US 12,012,127 B2
Top-down view object detection and tracking
Subhasis Das, Menlo Park, CA (US); Benjamin Isaac Zwiebel, Burlingame, CA (US); Kai Yu, Burlingame, CA (US); and James William Vaisey Philbin, Palo Alto, CA (US)
Assigned to Zoox, Inc., Foster City, CA (US)
Filed by Zoox, Inc., Foster City, CA (US)
Filed on Jan. 31, 2020, as Appl. No. 16/779,576.
Claims priority of provisional application 62/926,423, filed on Oct. 26, 2019.
Prior Publication US 2021/0181758 A1, Jun. 17, 2021
This patent is subject to a terminal disclaimer.
Int. Cl. B60W 60/00 (2020.01); G01S 13/89 (2006.01); G01S 13/931 (2020.01); G01S 17/89 (2020.01); G01S 17/931 (2020.01); G05D 1/00 (2024.01); G06T 7/215 (2017.01); G06T 7/246 (2017.01); G06T 7/292 (2017.01); G06V 10/25 (2022.01); G06V 10/778 (2022.01); G06V 10/80 (2022.01); G06V 20/56 (2022.01); G06V 30/19 (2022.01); G06V 30/24 (2022.01)
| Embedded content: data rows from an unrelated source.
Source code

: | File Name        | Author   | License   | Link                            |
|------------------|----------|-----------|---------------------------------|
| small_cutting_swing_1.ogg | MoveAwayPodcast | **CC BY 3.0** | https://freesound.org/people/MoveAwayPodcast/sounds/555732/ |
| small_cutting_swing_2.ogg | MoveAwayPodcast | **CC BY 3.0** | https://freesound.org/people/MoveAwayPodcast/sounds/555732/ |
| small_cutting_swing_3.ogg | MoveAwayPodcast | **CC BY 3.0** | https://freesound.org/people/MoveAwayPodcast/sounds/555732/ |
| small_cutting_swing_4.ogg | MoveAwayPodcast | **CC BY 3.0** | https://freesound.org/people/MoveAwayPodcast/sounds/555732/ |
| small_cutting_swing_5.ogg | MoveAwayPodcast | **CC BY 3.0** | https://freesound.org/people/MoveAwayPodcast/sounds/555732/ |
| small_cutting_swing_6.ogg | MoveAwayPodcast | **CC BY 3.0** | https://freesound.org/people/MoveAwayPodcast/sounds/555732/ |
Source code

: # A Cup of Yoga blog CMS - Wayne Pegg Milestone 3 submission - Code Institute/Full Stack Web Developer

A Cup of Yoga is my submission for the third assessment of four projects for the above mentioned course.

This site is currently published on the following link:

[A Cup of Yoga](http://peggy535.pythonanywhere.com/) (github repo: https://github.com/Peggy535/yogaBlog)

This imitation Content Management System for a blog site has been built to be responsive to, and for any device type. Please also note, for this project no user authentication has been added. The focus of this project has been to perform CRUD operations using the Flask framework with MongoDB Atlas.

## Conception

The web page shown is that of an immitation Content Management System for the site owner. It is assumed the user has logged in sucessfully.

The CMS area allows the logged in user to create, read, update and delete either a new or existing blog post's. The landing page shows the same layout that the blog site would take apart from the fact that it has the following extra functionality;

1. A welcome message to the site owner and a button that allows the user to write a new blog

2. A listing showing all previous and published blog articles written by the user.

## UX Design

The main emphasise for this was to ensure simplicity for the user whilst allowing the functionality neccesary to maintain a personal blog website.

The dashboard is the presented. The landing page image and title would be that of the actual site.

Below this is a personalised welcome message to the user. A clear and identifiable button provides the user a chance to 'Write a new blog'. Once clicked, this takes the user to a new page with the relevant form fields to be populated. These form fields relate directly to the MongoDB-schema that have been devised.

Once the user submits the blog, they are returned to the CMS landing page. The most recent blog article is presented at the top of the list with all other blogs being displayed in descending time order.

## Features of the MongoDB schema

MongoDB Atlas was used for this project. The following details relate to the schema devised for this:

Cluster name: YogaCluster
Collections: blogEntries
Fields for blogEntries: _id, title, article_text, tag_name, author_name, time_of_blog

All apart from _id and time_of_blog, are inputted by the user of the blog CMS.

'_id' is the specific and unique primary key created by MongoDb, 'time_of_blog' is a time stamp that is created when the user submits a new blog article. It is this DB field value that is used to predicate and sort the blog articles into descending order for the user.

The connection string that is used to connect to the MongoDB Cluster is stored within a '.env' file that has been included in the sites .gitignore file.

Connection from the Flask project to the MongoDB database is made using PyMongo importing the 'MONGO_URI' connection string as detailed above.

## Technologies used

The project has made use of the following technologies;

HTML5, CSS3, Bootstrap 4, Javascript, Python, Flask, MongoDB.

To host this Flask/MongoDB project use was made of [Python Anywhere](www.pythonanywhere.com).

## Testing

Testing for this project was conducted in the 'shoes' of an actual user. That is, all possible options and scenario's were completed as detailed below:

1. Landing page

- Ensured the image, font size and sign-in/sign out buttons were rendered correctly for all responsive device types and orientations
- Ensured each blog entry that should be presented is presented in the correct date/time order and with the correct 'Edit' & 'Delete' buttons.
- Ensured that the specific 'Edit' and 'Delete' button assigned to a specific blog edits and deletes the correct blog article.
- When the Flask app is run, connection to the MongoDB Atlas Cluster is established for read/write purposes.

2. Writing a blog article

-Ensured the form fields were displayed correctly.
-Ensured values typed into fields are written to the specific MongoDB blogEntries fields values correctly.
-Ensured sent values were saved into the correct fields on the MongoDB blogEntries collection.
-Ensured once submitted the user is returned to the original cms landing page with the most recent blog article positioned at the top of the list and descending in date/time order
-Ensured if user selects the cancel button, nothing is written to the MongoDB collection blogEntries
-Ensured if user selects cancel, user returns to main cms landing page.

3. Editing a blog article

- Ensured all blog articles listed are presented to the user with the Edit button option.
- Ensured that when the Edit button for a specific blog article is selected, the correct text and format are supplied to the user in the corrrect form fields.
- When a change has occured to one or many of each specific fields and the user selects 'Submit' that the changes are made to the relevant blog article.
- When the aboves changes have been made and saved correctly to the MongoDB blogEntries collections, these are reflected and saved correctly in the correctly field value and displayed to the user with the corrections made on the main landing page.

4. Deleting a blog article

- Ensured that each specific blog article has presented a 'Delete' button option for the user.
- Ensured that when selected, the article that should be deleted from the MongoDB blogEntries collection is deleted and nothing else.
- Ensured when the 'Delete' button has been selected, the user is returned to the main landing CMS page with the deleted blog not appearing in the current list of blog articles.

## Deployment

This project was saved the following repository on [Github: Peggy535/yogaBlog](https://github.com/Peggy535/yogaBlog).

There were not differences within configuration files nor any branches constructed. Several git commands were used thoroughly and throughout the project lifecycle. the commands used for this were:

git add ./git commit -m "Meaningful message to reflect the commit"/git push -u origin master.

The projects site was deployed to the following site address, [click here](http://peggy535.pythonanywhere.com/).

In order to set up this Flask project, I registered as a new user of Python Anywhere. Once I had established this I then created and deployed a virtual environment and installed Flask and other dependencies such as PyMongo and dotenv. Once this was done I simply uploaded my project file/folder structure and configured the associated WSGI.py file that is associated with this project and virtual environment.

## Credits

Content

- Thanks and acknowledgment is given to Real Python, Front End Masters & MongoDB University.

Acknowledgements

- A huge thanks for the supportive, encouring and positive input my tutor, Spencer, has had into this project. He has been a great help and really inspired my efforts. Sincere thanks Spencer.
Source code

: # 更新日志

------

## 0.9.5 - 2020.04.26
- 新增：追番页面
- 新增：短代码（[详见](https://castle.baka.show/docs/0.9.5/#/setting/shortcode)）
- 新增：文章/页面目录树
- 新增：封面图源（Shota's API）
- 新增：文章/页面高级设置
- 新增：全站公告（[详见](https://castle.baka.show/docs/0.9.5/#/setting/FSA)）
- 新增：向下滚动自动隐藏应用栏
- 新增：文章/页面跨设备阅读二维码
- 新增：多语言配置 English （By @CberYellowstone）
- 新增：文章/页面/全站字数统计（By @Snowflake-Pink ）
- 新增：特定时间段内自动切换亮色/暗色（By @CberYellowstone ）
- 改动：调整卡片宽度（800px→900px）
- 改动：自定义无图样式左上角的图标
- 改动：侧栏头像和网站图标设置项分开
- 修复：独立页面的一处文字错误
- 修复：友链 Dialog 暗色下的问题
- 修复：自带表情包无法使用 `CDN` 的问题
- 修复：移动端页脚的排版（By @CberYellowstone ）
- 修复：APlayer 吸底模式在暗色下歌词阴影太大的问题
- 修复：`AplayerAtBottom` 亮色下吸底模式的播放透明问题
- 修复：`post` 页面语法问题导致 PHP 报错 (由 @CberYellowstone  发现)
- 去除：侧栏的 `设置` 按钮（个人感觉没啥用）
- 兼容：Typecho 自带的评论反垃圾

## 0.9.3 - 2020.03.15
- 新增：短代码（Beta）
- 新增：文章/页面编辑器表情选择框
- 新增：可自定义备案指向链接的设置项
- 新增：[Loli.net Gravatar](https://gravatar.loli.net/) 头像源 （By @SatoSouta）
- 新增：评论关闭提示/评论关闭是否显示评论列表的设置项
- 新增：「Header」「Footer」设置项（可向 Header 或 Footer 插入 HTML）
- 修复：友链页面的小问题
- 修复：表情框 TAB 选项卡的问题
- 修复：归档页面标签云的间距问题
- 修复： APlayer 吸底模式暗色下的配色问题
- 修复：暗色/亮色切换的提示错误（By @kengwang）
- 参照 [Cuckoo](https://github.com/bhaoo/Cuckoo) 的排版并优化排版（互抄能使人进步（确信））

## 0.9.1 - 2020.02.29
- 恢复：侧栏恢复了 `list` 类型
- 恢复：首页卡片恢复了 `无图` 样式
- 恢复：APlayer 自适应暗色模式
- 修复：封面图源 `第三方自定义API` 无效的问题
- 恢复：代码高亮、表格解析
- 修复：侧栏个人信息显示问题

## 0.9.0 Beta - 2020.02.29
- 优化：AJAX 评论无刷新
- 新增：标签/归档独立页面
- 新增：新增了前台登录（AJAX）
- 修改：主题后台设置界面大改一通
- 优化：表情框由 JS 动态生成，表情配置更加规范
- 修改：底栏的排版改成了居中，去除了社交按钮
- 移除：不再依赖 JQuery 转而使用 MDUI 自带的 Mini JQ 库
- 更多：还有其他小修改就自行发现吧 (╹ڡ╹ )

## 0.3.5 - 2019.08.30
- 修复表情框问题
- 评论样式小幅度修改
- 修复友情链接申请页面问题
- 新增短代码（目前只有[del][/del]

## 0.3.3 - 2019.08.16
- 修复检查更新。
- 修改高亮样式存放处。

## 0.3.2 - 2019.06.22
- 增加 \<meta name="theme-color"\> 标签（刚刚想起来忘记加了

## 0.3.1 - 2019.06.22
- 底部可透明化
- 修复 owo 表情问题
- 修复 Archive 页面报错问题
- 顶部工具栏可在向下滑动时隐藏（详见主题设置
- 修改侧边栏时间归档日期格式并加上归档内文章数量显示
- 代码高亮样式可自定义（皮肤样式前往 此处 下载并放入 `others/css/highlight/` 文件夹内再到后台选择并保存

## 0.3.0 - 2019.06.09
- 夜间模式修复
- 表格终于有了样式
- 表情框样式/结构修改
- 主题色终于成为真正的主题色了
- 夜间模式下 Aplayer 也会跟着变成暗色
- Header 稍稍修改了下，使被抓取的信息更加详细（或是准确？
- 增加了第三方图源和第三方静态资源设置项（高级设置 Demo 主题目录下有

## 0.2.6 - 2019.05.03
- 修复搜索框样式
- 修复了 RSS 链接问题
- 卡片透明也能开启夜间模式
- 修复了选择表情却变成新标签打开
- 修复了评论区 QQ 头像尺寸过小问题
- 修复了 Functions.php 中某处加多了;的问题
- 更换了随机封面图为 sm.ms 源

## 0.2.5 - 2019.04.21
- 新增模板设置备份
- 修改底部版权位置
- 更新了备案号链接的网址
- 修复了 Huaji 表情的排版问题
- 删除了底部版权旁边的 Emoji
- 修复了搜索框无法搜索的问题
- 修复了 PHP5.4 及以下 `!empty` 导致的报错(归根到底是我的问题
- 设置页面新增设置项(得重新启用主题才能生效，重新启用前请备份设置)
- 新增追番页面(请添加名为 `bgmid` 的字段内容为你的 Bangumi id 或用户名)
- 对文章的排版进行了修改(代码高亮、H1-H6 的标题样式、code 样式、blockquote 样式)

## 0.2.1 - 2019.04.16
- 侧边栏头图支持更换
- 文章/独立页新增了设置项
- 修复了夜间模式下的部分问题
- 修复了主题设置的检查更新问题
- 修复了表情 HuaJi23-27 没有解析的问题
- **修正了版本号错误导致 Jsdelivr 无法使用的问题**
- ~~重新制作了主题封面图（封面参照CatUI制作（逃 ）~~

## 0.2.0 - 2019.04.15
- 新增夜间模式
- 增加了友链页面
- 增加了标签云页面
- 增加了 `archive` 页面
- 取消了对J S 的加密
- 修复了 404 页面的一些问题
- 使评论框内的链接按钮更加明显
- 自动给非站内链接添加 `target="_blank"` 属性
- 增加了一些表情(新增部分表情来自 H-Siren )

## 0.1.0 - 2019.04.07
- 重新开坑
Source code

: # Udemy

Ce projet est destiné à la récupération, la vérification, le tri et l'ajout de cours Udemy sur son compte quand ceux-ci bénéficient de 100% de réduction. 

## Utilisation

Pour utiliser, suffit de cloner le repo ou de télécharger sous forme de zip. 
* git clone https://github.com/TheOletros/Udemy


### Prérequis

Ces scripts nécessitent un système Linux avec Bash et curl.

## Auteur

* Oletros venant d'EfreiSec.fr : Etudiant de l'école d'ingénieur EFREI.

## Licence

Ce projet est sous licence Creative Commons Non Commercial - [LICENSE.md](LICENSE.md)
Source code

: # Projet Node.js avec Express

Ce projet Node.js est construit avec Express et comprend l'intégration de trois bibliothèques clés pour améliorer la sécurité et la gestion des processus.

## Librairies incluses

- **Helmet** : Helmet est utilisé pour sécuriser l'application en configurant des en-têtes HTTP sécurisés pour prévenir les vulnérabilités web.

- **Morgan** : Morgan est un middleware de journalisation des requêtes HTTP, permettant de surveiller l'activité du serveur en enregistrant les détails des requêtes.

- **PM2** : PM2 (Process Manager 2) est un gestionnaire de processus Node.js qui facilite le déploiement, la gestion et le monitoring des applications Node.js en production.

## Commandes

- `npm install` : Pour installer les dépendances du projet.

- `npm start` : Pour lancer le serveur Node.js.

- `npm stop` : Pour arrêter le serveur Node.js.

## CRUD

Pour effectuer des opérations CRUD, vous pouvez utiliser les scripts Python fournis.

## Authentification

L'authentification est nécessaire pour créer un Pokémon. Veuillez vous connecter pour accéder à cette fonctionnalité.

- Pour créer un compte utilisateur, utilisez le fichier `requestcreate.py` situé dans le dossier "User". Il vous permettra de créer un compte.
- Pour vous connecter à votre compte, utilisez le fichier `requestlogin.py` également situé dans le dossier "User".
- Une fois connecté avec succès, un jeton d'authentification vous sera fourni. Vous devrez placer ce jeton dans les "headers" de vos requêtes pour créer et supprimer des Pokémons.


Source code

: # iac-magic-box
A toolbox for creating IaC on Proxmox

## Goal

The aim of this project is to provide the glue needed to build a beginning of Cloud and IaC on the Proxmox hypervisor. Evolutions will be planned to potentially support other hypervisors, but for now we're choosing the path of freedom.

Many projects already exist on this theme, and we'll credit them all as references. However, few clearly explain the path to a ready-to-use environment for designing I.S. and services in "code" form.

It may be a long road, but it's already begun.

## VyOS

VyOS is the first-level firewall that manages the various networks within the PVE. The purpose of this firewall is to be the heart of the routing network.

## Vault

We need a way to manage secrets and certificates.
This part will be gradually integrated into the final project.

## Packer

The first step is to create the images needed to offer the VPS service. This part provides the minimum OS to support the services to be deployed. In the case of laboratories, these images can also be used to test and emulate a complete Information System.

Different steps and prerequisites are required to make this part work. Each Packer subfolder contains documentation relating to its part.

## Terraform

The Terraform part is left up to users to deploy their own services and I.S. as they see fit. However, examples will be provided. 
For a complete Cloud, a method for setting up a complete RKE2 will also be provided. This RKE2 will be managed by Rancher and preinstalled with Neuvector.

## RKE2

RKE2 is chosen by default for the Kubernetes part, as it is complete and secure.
CPC B60W 60/0027 (2020.02) [G01S 13/89 (2013.01); G01S 13/931 (2013.01); G01S 17/89 (2013.01); G01S 17/931 (2020.01); G05D 1/0248 (2013.01); G06T 7/215 (2017.01); G06T 7/251 (2017.01); G06T 7/292 (2017.01); G06V 10/25 (2022.01); G06V 10/778 (2022.01); G06V 10/80 (2022.01); G06V 20/56 (2022.01); G06V 30/19147 (2022.01); G06V 30/19173 (2022.01); G06V 30/1918 (2022.01); G06V 30/2552 (2022.01); G01S 2013/932 (2020.01); G06T 2207/20081 (2013.01); G06T 2207/20084 (2013.01); G06T 2207/30241 (2013.01); G06T 2207/30261 (2013.01)] 19 Claims
OG exemplary drawing
 
9. A system comprising:
one or more processors; and
a memory storing processor-executable instructions that, when executed by the one or more processors, cause the one or more processors to perform operations comprising:
receiving first sensor data and second sensor data;
inputting the first sensor data to a first perception pipeline and inputting the second sensor data to a second perception pipeline;
receiving a first output from the first perception pipeline based at least in part on the first sensor data and a second output from the second perception pipeline, the first output and the second output identifying an object in an environment;
receiving a previous track associated with the object in the environment, the previous track identifying at least one of an estimated previous position of the object, a previous region of interest, or a previous velocity of the object;
inputting the first output, the second output, and at least part of the previous track into a machine-learning (ML) model;
receiving, from the ML model, a data structure comprising a region of interest, object classification, and a pose associated with the object, the pose indicating at least one of a position or a yaw associated with the object;
determining an updated track associated with the object based at least in part on the data structure, a current position, and at least one of the region of interest or the yaw associated with the object; and
updating, based at least in part on the data structure, one or more previous tracks by retiring the one or more previous tracks, wherein retiring the one or more previous tracks comprises indicating that the object associated with the one or more previous tracks has been occluded for a threshold amount of time.